Professional ratings
Review scores
| Source | Rating |
| Allmusic |  |
| Classic Rock |  |

==Reception==
Alex Henderson of AllMusic awarded it four out of five stars, writing that it contains "inspired, gutsy performances of 'Talk Shows on Mute', 'Drive', 'Wish You Were Here',
'Megalomaniac' and other favorites." Henderson added that, "Alive at Red Rocks isn't for the alt-metal/nu metal ideologues who insist that Incubus peaked around 1995-1996, but anyone who admires their more recent output will find a lot to savor on this generally excellent release."

==DVD track listing==
1. "Megalomaniac"
2. "Nice To Know You"
3. "Idiot Box"
4. "Just A Phase"
5. "Priceless"
6. "Beware!

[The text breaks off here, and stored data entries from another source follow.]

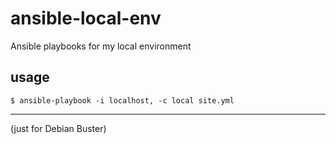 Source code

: # ansible-local-env
Ansible playbooks for my local environment

## usage
```
$ ansible-playbook -i localhost, -c local site.yml
```

---

(just for Debian Buster)
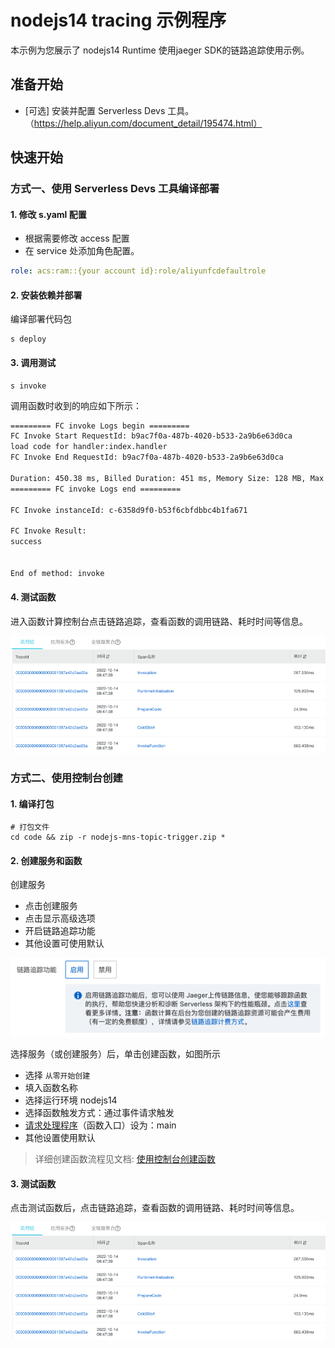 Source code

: # nodejs14 tracing 示例程序
本示例为您展示了 nodejs14 Runtime 使用jaeger SDK的链路追踪使用示例。




## 准备开始
- [可选] 安装并配置 Serverless Devs 工具。（https://help.aliyun.com/document_detail/195474.html）

## 快速开始
### 方式一、使用 Serverless Devs 工具编译部署

#### 1. 修改 s.yaml 配置
- 根据需要修改 access 配置
- 在 service 处添加角色配置。
```yaml
role: acs:ram::{your account id}:role/aliyunfcdefaultrole
```

#### 2. 安装依赖并部署

编译部署代码包
```shell
s deploy
```


#### 3. 调用测试

```shell
s invoke
```

调用函数时收到的响应如下所示：

```bash
========= FC invoke Logs begin =========
FC Invoke Start RequestId: b9ac7f0a-487b-4020-b533-2a9b6e63d0ca
load code for handler:index.handler
FC Invoke End RequestId: b9ac7f0a-487b-4020-b533-2a9b6e63d0ca

Duration: 450.38 ms, Billed Duration: 451 ms, Memory Size: 128 MB, Max Memory Used: 16.71 MB
========= FC invoke Logs end =========

FC Invoke instanceId: c-6358d9f0-b53f6cbfdbbc4b1fa671

FC Invoke Result:
success


End of method: invoke

```
#### 4. 测试函数

进入函数计算控制台点击链路追踪，查看函数的调用链路、耗时时间等信息。

![img_5](assets/img_3.png)


### 方式二、使用控制台创建

#### 1. 编译打包

```shell
# 打包文件
cd code && zip -r nodejs-mns-topic-trigger.zip *
```


#### 2. 创建服务和函数

创建服务
- 点击创建服务
- 点击显示高级选项
- 开启链路追踪功能
- 其他设置可使用默认


![img_5](assets/img_1.png)

选择服务（或创建服务）后，单击创建函数，如图所示
- 选择 `从零开始创建`
- 填入函数名称
- 选择运行环境 nodejs14
- 选择函数触发方式：通过事件请求触发
- [请求处理程序](https://help.aliyun.com/document_detail/323526.html)（函数入口）设为：main
- 其他设置使用默认


> 详细创建函数流程见文档: [使用控制台创建函数](https://help.aliyun.com/document_detail/51783.html)

#### 3. 测试函数

点击测试函数后，点击链路追踪，查看函数的调用链路、耗时时间等信息。

![img_5](assets/img_3.png) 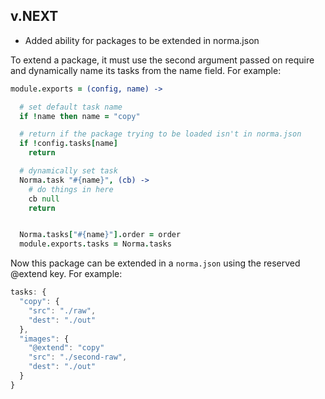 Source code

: ## v.NEXT

* Added ability for packages to be extended in norma.json

To extend a package, it must use the second argument passed on require
and dynamically name its tasks from the name field. For example:

```coffeescript
module.exports = (config, name) ->

  # set default task name
  if !name then name = "copy"

  # return if the package trying to be loaded isn't in norma.json
  if !config.tasks[name]
    return

  # dynamically set task
  Norma.task "#{name}", (cb) ->
    # do things in here
    cb null
    return


  Norma.tasks["#{name}"].order = order
  module.exports.tasks = Norma.tasks

```

Now this package can be extended in a `norma.json` using the reserved @extend
key. For example:

```javascript
tasks: {
  "copy": {
    "src": "./raw",
    "dest": "./out"
  },
  "images": {
    "@extend": "copy"
    "src": "./second-raw",
    "dest": "./out"
  }
}
```
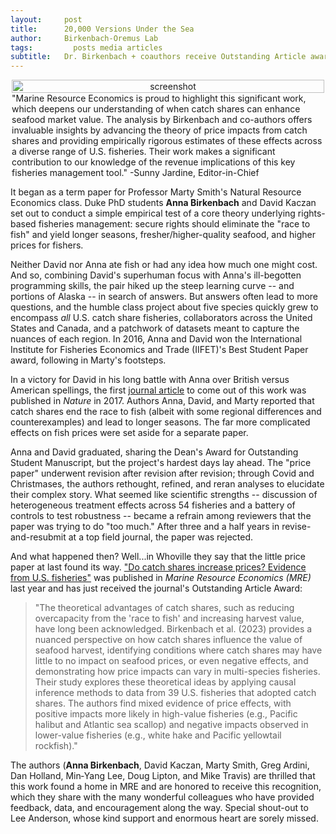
 ```yaml
---
layout:     post
title:      20,000 Versions Under the Sea
author:     Birkenbach-Oremus Lab
tags: 		  posts media articles
subtitle:  	Dr. Birkenbach + coauthors receive Outstanding Article award
---
```

<!-- Start Writing Below in Markdown -->
<!-- ![Description](http://birkenbach-oremus-lab.github.io/website/img/posts/2024-08-14-1.png)-->
<div style="text-align: center; display: flex; justify-content: center; align-items: center;">
    <figure style="margin: 0 2px;">
        <img src="http://birkenbach-oremus-lab.github.io/website/img/posts/2024-09-23-1.png" alt="screenshot" width="100% style="border: 2px solid black; padding: 10px;">
          <figcaption style="text-align: left; font-size: 14px;">"Marine Resource Economics is proud to highlight this significant work, which deepens our understanding of when catch shares can enhance seafood market value. The analysis by Birkenbach and co-authors offers invaluable insights by advancing the theory of price impacts from catch shares and providing empirically rigorous estimates of these effects across a diverse range of U.S. fisheries. Their work makes a significant contribution to our knowledge of the revenue implications of this key fisheries management tool."
-Sunny Jardine, Editor-in-Chief </figcaption>
    </figure>
</div>


It began as a term paper for Professor Marty Smith's Natural Resource Economics class. Duke PhD students **Anna Birkenbach** and David Kaczan set out to conduct a simple empirical test of a core theory underlying rights-based fisheries management: secure rights should eliminate the "race to fish" and yield longer seasons, fresher/higher-quality seafood, and higher prices for fishers. 

Neither David nor Anna ate fish or had any idea how much one might cost. And so, combining David's superhuman focus with Anna's ill-begotten programming skills, the pair hiked up the steep learning curve -- and portions of Alaska -- in search of answers. But answers often lead to more questions, and the humble class project about five species quickly grew to encompass *all* U.S. catch share fisheries, collaborators across the United States and Canada, and a patchwork of datasets meant to capture the nuances of each region. In 2016, Anna and David won the International Institute for Fisheries Economics and Trade (IIFET)'s Best Student Paper award, following in Marty's footsteps.

In a victory for David in his long battle with Anna over British versus American spellings, the first [journal article](https://www.nature.com/articles/nature21728#:~:text=Consistent%20with%20the%20theory%20that,based%20regulation%20to%20other%20fisheries.) to come out of this work was published in _Nature_ in 2017. Authors Anna, David, and Marty reported that catch shares end the race to fish (albeit with some regional differences and counterexamples) and lead to longer seasons. The far more complicated effects on fish prices were set aside for a separate paper. 

Anna and David graduated, sharing the Dean's Award for Outstanding Student Manuscript, but the project's hardest days lay ahead. The "price paper" underwent revision after revision after revision; through Covid and Christmases, the authors rethought, refined, and reran analyses to elucidate their complex story. What seemed like scientific strengths -- discussion of heterogeneous treatment effects across 54 fisheries and a battery of controls to test robustness -- became a refrain among reviewers that the paper was trying to do "too much." After three and a half years in revise-and-resubmit at a top field journal, the paper was rejected.

And what happened then? Well...in Whoville they say that the little price paper at last found its way.  ["Do catch shares increase prices? Evidence from U.S. fisheries"](https://www.journals.uchicago.edu/doi/full/10.1086/725010#:~:text=Eliminating%20the%20race%20to%20fish,also%20fetch%20a%20price%20premium.) was published in _Marine Resource Economics (MRE)_ last year and has just received the journal's Outstanding Article Award:

>"The theoretical advantages of catch shares, such as reducing overcapacity from the 'race to fish' and increasing harvest value, have long been acknowledged. Birkenbach et al. (2023) provides a nuanced perspective on how catch shares influence the value of seafood harvest, identifying conditions where catch shares may have little to no impact on seafood prices, or even negative effects, and demonstrating how price impacts can vary in multi-species fisheries. Their study explores these theoretical ideas by applying causal inference methods to data from 39 U.S. fisheries that adopted catch shares. The authors find mixed evidence of price effects, with positive impacts more likely in high-value fisheries (e.g., Pacific halibut and Atlantic sea scallop) and negative impacts observed in lower-value fisheries (e.g., white hake and Pacific yellowtail rockfish)."

The authors (**Anna Birkenbach**, David Kaczan, Marty Smith, Greg Ardini, Dan Holland, Min‐Yang Lee, Doug Lipton, and Mike Travis) are thrilled that this work found a home in MRE and are honored to receive this recognition, which they share with the many wonderful colleagues who have provided feedback, data, and encouragement along the way. Special shout-out to Lee Anderson, whose kind support and enormous heart are sorely missed.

Criminal"
7. "Wish You Were Here"
8. "Here In My Room"
9. "Drive"
10. "Vitamin" (includes "Everything in Ebb," a portion of the "4th Movement of The Odyssey" with lyrics)
11. "Pistola"
12. "Stellar" (includes a portion of "De Do Do Do, De Da Da Da" by The Police)
13. "Made For TV Movie"
14. "Talk Shows on Mute"
15. "Sick Sad Little World"
16. "A Certain Shade of Green" (listed as just "Green" on the DVD)
17. "Pantomime"
18. "The Warmth"
19. "Pardon Me"

==CD track listing==
1. "Pantomime" (in-studio version) – 3:54
2. "Follow" (vocal version of the first movement of The Odyssey) – 3:35
3. "Monuments and Melodies" – 5:05
4. "Are You In?" (live) – 4:30
5. "Circles" (live) – 4:52

==Personnel==
===Incubus===
- Brandon Boyd – lead vocals, rhythm guitar, percussion
- Michael Einziger – lead guitar, rhodes piano, backing vocals
- Jose Pasillas II – drums, percussion
- Chris Kilmore – turntables, theremin
- Ben Kenney – bass guitar, backing vocals, drums, percussion

==Certifications==

| Region | Certification | Certified units/sales |
| Australia (ARIA) | Platinum | 15,000^{^} |
^{^} Shipments figures based on certification alone.